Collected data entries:
---
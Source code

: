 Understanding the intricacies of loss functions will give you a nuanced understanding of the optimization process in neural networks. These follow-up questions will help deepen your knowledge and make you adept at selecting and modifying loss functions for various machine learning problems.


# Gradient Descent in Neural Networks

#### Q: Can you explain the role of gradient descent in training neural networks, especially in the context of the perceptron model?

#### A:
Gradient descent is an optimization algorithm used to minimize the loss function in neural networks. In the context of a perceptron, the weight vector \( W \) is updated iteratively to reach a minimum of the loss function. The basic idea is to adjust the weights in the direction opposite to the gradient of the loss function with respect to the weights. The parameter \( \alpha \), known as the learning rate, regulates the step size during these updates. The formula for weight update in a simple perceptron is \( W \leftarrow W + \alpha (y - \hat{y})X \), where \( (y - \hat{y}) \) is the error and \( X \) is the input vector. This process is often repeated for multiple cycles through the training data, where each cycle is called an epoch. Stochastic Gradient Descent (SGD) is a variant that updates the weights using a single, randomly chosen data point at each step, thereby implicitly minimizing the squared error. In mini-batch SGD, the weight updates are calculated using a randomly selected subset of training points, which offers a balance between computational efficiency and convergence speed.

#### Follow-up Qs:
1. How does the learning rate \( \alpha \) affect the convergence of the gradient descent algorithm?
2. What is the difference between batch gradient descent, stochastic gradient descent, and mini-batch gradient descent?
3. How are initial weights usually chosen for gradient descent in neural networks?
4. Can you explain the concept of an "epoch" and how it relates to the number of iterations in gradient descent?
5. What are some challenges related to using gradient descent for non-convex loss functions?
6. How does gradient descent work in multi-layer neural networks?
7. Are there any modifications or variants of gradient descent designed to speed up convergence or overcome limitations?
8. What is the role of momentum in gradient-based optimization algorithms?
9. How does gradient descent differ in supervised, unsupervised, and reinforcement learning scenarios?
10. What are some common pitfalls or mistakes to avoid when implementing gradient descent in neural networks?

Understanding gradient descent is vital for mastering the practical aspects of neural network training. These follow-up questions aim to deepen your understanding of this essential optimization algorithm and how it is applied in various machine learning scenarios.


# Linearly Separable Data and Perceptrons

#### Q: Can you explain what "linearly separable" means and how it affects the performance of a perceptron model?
---
Task objective: Tally the lines above that contain "explain"; give only the number.

Output for this task: 3